[WHAT IS NEEDED]: Tell me how many lines in the data below hold the string "handleIPN", and say nothing else.

[DATASET]:
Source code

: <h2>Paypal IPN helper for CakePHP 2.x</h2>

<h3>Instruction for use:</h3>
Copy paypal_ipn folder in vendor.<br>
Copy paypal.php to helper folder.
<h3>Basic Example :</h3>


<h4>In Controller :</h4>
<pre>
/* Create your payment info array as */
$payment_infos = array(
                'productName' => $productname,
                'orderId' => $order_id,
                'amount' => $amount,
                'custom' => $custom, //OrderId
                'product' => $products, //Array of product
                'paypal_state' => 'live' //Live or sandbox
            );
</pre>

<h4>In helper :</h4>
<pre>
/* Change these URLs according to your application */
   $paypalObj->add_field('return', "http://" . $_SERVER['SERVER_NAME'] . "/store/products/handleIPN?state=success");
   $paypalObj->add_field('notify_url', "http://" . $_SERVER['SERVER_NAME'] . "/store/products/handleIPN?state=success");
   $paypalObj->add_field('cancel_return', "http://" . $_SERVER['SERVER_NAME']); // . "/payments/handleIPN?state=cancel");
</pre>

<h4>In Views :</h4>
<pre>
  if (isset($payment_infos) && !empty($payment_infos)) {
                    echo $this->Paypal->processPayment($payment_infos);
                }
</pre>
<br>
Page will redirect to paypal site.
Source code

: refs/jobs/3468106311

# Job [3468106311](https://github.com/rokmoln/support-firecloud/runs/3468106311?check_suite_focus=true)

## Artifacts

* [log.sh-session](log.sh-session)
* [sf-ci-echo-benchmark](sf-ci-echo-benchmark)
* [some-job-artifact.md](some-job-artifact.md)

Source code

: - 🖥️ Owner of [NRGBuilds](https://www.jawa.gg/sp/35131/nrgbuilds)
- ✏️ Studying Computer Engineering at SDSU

[EXERCISE OUTPUT]: 3